Some people only realize , usually from first hand experience that touching or handling various caterpillars can result in excruciating pain.
The “Saddleback Caterpillar” is no different. It’s pretty. It’s poisonous. And it’s painful. Typically growing to an inch in length, it has four tubercles – two on each end and protruding from the sides. The “saddle”, which once you see the insect you’ll immediately notice, is an oval purplish-brown spot in the middle of a brightly green patch on its back.
This caterpillar generally feeds on host plants that can include apple, cherry, chestnut, corn foliage, oak, pear, plum, rose and other trees during August and September.
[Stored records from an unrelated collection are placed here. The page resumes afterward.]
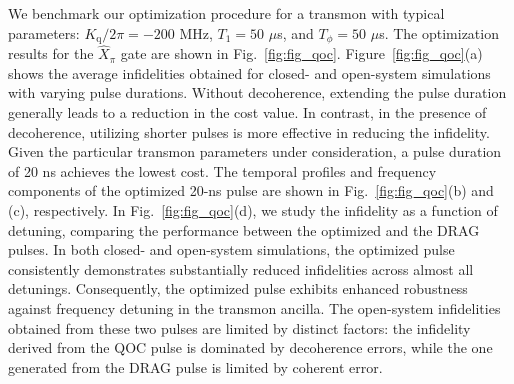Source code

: \documentclass[12pt]{article}
\begin{document}
We benchmark our optimization procedure for a transmon with typical parameters: $K_\text{q}/2\pi=-200$ MHz, $T_1=50$ $\mu$s, and $T_\phi=50$ $\mu$s. The optimization results for the $\hat{X}_\pi$ gate are shown in Fig.\ \ref{fig:fig_qoc}. 
Figure~\ref{fig:fig_qoc}(a) shows the average infidelities obtained for closed- and open-system simulations with varying pulse durations. 
Without decoherence, extending the pulse duration generally leads to a reduction in the cost value. In contrast, in the presence of decoherence, utilizing shorter pulses is more effective in reducing the infidelity. 
Given the particular transmon parameters under consideration, a pulse duration of 20 ns achieves the lowest cost.
The temporal profiles and frequency components of the optimized 20-ns pulse are shown in Fig.\ \ref{fig:fig_qoc}(b) and (c), respectively.
In Fig.~\ref{fig:fig_qoc}(d), we study the infidelity as a function of detuning, comparing the performance between the optimized and the DRAG pulses. 
In both closed- and open-system simulations, the optimized pulse consistently demonstrates substantially reduced infidelities across almost all detunings. 
Consequently, the optimized pulse exhibits enhanced robustness against frequency detuning in the transmon ancilla. 
The open-system infidelities obtained from these two pulses are limited by distinct factors: the infidelity derived from the QOC pulse is dominated by decoherence errors, while the one generated from the DRAG pulse is limited by coherent error. 
\end{document}
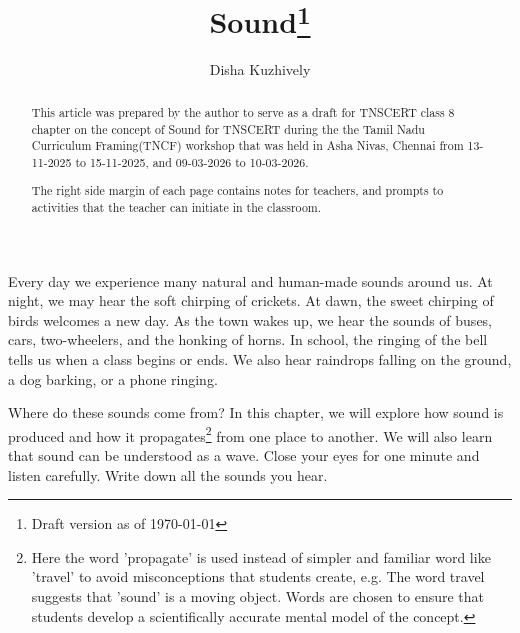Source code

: \documentclass[a4paper]{tufte-handout}
\title[Sound]{Sound\thanks{Draft version as of \today}}
\author[dishajk]{Disha Kuzhively}
\begin{document}
\maketitle

\begin{abstract}
\noindent
This article was prepared by the author to serve as a draft for TNSCERT class 8 chapter on the concept of Sound for TNSCERT during the the Tamil Nadu Curriculum Framing(TNCF) workshop that was held in Asha Nivas, Chennai  from 13-11-2025 to 15-11-2025, and 09-03-2026 to 10-03-2026.

The right side margin of each page contains notes for teachers, and prompts to activities that the teacher can initiate in the classroom.
\end{abstract}

Every day we experience many natural and human-made sounds around us. At night, we may hear the soft chirping of crickets. At dawn, the sweet chirping of birds welcomes a new day. As the town wakes up, we hear the sounds of buses, cars, two-wheelers, and the honking of horns. In school, the ringing of the bell tells us when a class begins or ends. We also hear raindrops falling on the ground, a dog barking, or a phone ringing.

Where do these sounds come from? In this chapter, we will explore how sound is produced and how it propagates\footnote{Here the word 'propagate' is used instead of simpler and familiar word like 'travel' to avoid misconceptions that students create, e.g. The word travel suggests that 'sound' is a moving object. Words are chosen to ensure that students develop a scientifically accurate mental model of the concept.} from one place to another. We will also learn that sound can be understood as a wave.
Close your eyes for one minute and listen carefully. Write down all the sounds you hear.
\end{document}
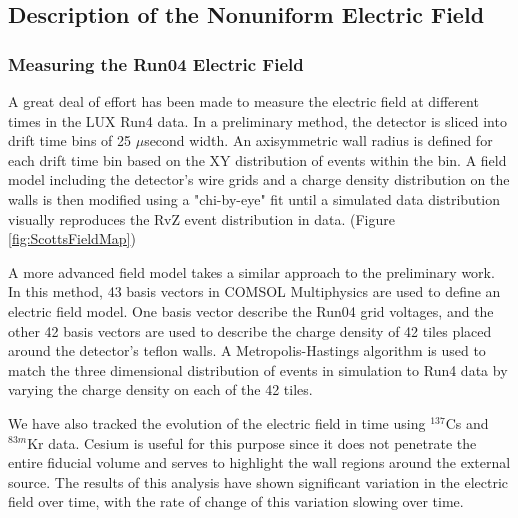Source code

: \subsection{Description of the Nonuniform Electric Field}

\subsubsection{Measuring the Run04 Electric Field} \label{section:DescribingField}

A great deal of effort has been made to measure the electric field at different times in the LUX Run4 data.  In a preliminary method, the detector is sliced into drift time bins of 25 $\mu$second width.  An axisymmetric wall radius is defined for each drift time bin based on the XY distribution of events within the bin.  A field model including the detector's wire grids and a charge density distribution on the walls is then modified using a "chi-by-eye" fit until a simulated data distribution visually reproduces the RvZ event distribution in data. (Figure \ref{fig:ScottsFieldMap}) \cite{ScottsMap}

A more advanced field model takes a similar approach to the preliminary work.  In this method, 43 basis vectors in COMSOL Multiphysics are used to define an electric field model.  One basis vector describe the Run04 grid voltages, and the other 42 basis vectors are used to describe the charge density of 42 tiles placed around the detector's teflon walls.  A Metropolis-Hastings algorithm is used to match the three dimensional distribution of events in simulation to Run4 data by varying the charge density on each of the 42 tiles.  \cite{LuciesMap} 

We have also tracked the evolution of the electric field in time using $^{137}$Cs and $^{83m}$Kr data.  Cesium is useful for this purpose since it does not penetrate the entire fiducial volume and serves to highlight the wall regions around the external source.  The results of this analysis have shown significant variation in the electric field over time, with the rate of change of this variation slowing over time. \cite{FieldOverTime}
If you’re unlucky enough to be stung by the hairs or spines of the “saddleback’, you may feel a burning sensation and inflammation similar to that of a bee sting. The irritation and swelling can last a few days and may include early bouts of nausea within the first few hours.
Try applying and stripping an adhesive tape over the hairs to remove them and wash the area repeatedly with soap and water to help remove the venom. By immediately applying an ice pack and a baking soda poultice this should help to reduce pain and swelling. Aspirins have appeared to be ineffective for reducing pain & headaches, however an oral antihistamine like Benedryl may help relieve itching and burning. If severe reactions are present, seek medical attention immediately.
You can avoid these stinging caterpillars and others by not picking up, swatting or trying to squish them with any part of your body. Use heavy gloves and a long stick to remove them if you come across any unknown caterpillars. When harvesting corn, wear long sleeves, pants and gloves to help reduce any possible stings.
Generally the “saddlebacks” aren’t found in a large enough numbers to warrant using a spray, however if you come across an infested shrub or tree, you can use Sevin as well as various pyrethroids labeled for shrubs & trees. Be sure to follow the manufacturer’s directions on the bottled products.